The original exclusion of the Aboriginal race was not "racist" in the modern pejorative sense. It was part of the White Australia Policy, which was aimed at ensuring that immigrants would readily assimilate into Australian society. The policy was abandoned decades ago. The 1967 change, however, entrenched race-based law-making long after assimilation was the national goal.

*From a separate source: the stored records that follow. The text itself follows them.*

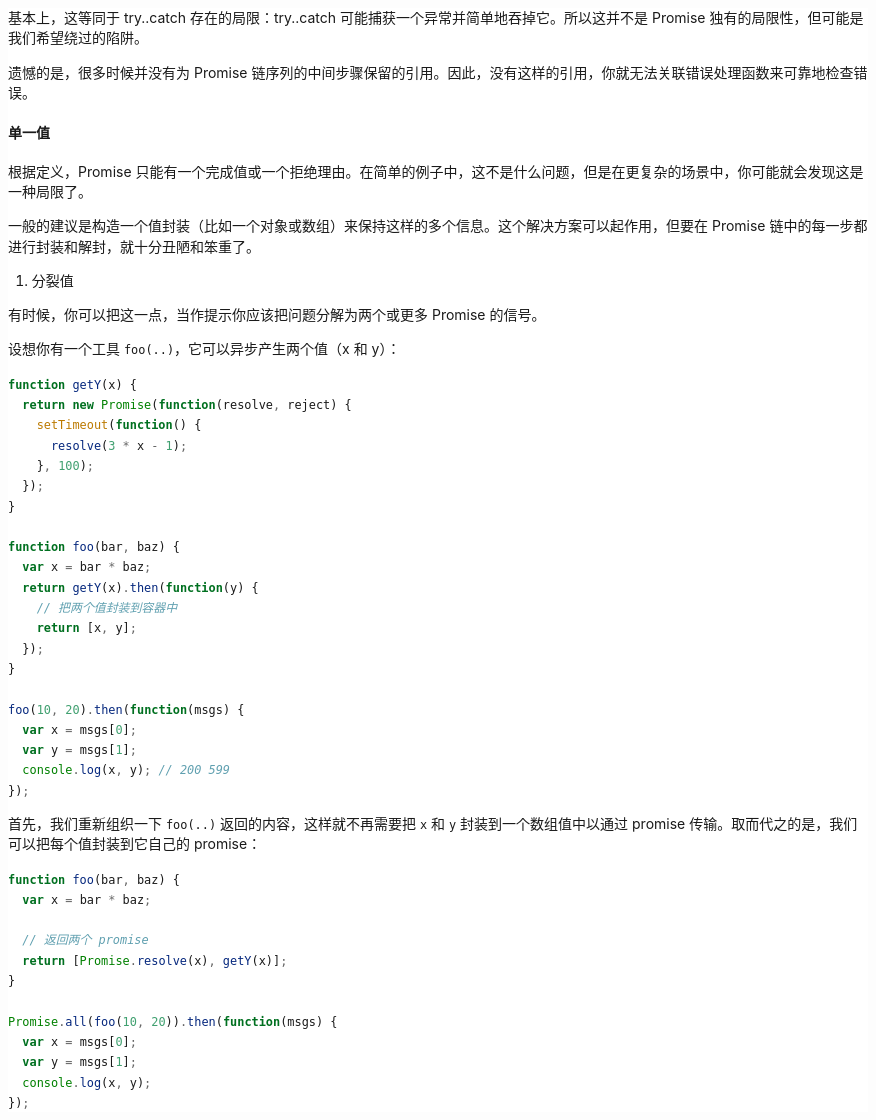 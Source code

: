 基本上，这等同于 try..catch 存在的局限：try..catch 可能捕获一个异常并简单地吞掉它。所以这并不是 Promise 独有的局限性，但可能是我们希望绕过的陷阱。

遗憾的是，很多时候并没有为 Promise 链序列的中间步骤保留的引用。因此，没有这样的引用，你就无法关联错误处理函数来可靠地检查错误。

#### 单一值

根据定义，Promise 只能有一个完成值或一个拒绝理由。在简单的例子中，这不是什么问题，但是在更复杂的场景中，你可能就会发现这是一种局限了。

一般的建议是构造一个值封装（比如一个对象或数组）来保持这样的多个信息。这个解决方案可以起作用，但要在 Promise 链中的每一步都进行封装和解封，就十分丑陋和笨重了。

1. 分裂值

有时候，你可以把这一点，当作提示你应该把问题分解为两个或更多 Promise 的信号。

设想你有一个工具 `foo(..)`，它可以异步产生两个值（x 和 y）：

```js
function getY(x) {
  return new Promise(function(resolve, reject) {
    setTimeout(function() {
      resolve(3 * x - 1);
    }, 100);
  });
}

function foo(bar, baz) {
  var x = bar * baz;
  return getY(x).then(function(y) {
    // 把两个值封装到容器中
    return [x, y];
  });
}

foo(10, 20).then(function(msgs) {
  var x = msgs[0];
  var y = msgs[1];
  console.log(x, y); // 200 599
});
```

首先，我们重新组织一下 `foo(..)` 返回的内容，这样就不再需要把 `x` 和 `y` 封装到一个数组值中以通过 promise 传输。取而代之的是，我们可以把每个值封装到它自己的 promise：

```js
function foo(bar, baz) {
  var x = bar * baz;

  // 返回两个 promise
  return [Promise.resolve(x), getY(x)];
}

Promise.all(foo(10, 20)).then(function(msgs) {
  var x = msgs[0];
  var y = msgs[1];
  console.log(x, y);
});
```
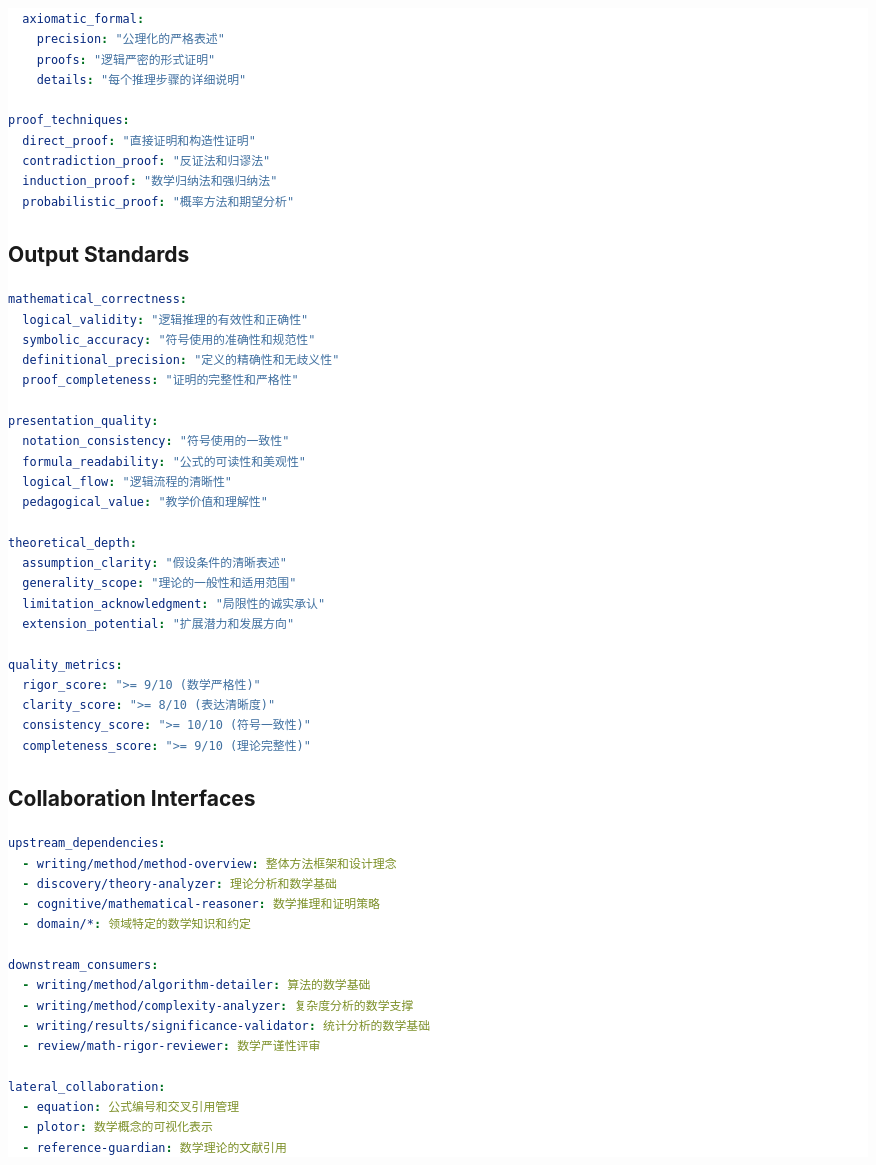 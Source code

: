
 ```yaml
  axiomatic_formal:
    precision: "公理化的严格表述"
    proofs: "逻辑严密的形式证明"
    details: "每个推理步骤的详细说明"

proof_techniques:
  direct_proof: "直接证明和构造性证明"
  contradiction_proof: "反证法和归谬法"
  induction_proof: "数学归纳法和强归纳法"
  probabilistic_proof: "概率方法和期望分析"
```

## Output Standards
```yaml
mathematical_correctness:
  logical_validity: "逻辑推理的有效性和正确性"
  symbolic_accuracy: "符号使用的准确性和规范性"
  definitional_precision: "定义的精确性和无歧义性"
  proof_completeness: "证明的完整性和严格性"

presentation_quality:
  notation_consistency: "符号使用的一致性"
  formula_readability: "公式的可读性和美观性"
  logical_flow: "逻辑流程的清晰性"
  pedagogical_value: "教学价值和理解性"

theoretical_depth:
  assumption_clarity: "假设条件的清晰表述"
  generality_scope: "理论的一般性和适用范围"
  limitation_acknowledgment: "局限性的诚实承认"
  extension_potential: "扩展潜力和发展方向"

quality_metrics:
  rigor_score: ">= 9/10 (数学严格性)"
  clarity_score: ">= 8/10 (表达清晰度)"
  consistency_score: ">= 10/10 (符号一致性)"
  completeness_score: ">= 9/10 (理论完整性)"
```

## Collaboration Interfaces
```yaml
upstream_dependencies:
  - writing/method/method-overview: 整体方法框架和设计理念
  - discovery/theory-analyzer: 理论分析和数学基础
  - cognitive/mathematical-reasoner: 数学推理和证明策略
  - domain/*: 领域特定的数学知识和约定

downstream_consumers:
  - writing/method/algorithm-detailer: 算法的数学基础
  - writing/method/complexity-analyzer: 复杂度分析的数学支撑
  - writing/results/significance-validator: 统计分析的数学基础
  - review/math-rigor-reviewer: 数学严谨性评审

lateral_collaboration:
  - equation: 公式编号和交叉引用管理
  - plotor: 数学概念的可视化表示
  - reference-guardian: 数学理论的文献引用
```

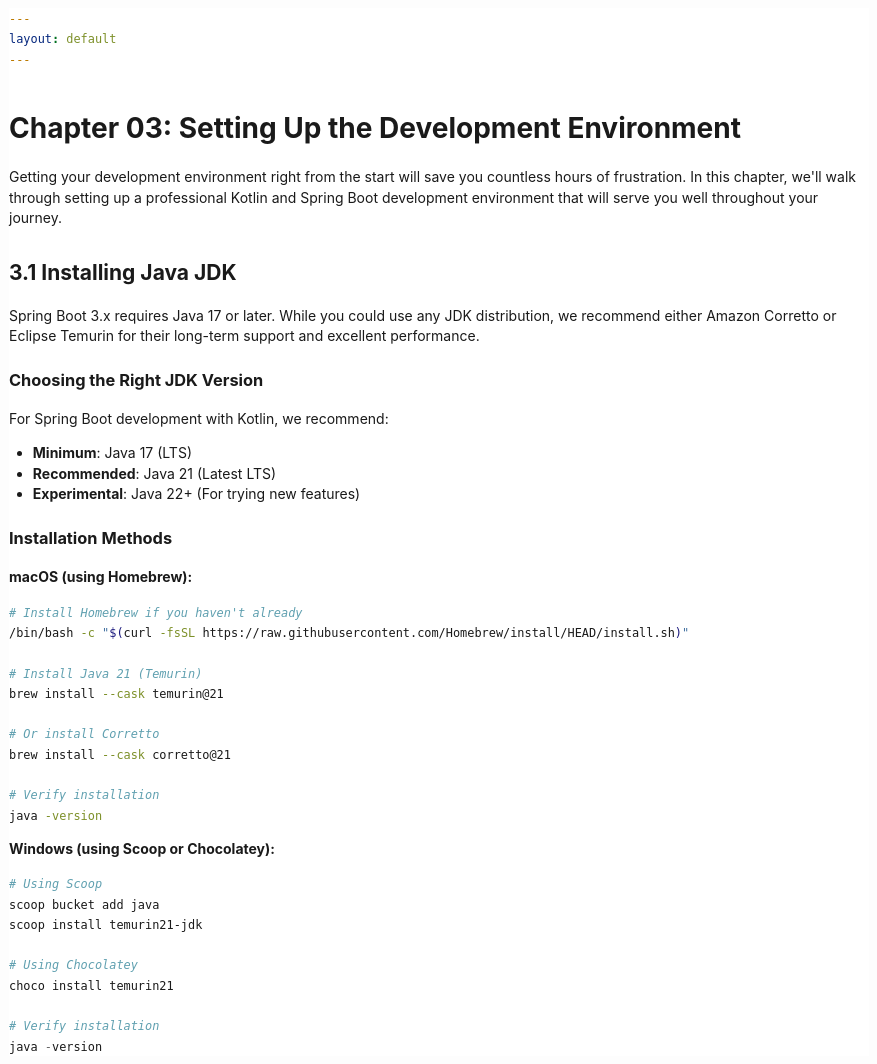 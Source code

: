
 ```yaml
---
layout: default
---
```

# Chapter 03: Setting Up the Development Environment

Getting your development environment right from the start will save you countless hours of frustration. In this chapter, we'll walk through setting up a professional Kotlin and Spring Boot development environment that will serve you well throughout your journey.

## 3.1 Installing Java JDK

Spring Boot 3.x requires Java 17 or later. While you could use any JDK distribution, we recommend either Amazon Corretto or Eclipse Temurin for their long-term support and excellent performance.

### Choosing the Right JDK Version

For Spring Boot development with Kotlin, we recommend:
- **Minimum**: Java 17 (LTS)
- **Recommended**: Java 21 (Latest LTS)
- **Experimental**: Java 22+ (For trying new features)

### Installation Methods

**macOS (using Homebrew):**
```bash
# Install Homebrew if you haven't already
/bin/bash -c "$(curl -fsSL https://raw.githubusercontent.com/Homebrew/install/HEAD/install.sh)"

# Install Java 21 (Temurin)
brew install --cask temurin@21

# Or install Corretto
brew install --cask corretto@21

# Verify installation
java -version
```

**Windows (using Scoop or Chocolatey):**
```powershell
# Using Scoop
scoop bucket add java
scoop install temurin21-jdk

# Using Chocolatey
choco install temurin21

# Verify installation
java -version
```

Comparison with the United States Constitution

The US 14th Amendment contains an Equal Protection Clause that prohibits discrimination on the basis of race. Laws that do discriminate are subjected to "strict scrutiny". Australia has no equivalent protection. The 1967 referendum actually moved Australia in the opposite direction.

The Solution

Australia should hold a referendum to repeal the current Section 51(xxvi) and insert a new clause that binds all levels of government:

No Parliament, nor any Government funded agency, at Federal, State, Territory or Local level within the Commonwealth of Australia may make laws or construct regulations that discriminate, in any way, on the basis of a citizen's race, sex or ancestral heritage. To this end, all citizens, regardless of race, sex or ancestral heritage, shall be treated exactly the same under the law and shall be entitled to whatever benefits their circumstances might entitle under those laws and regulations.

This amendment also explicitly binds State Governments and Government-funded agencies. It would prevent the Native Title Act and similar race-based legislation, restore equal treatment under the law, and give Aboriginal Australians full agency as equal citizens.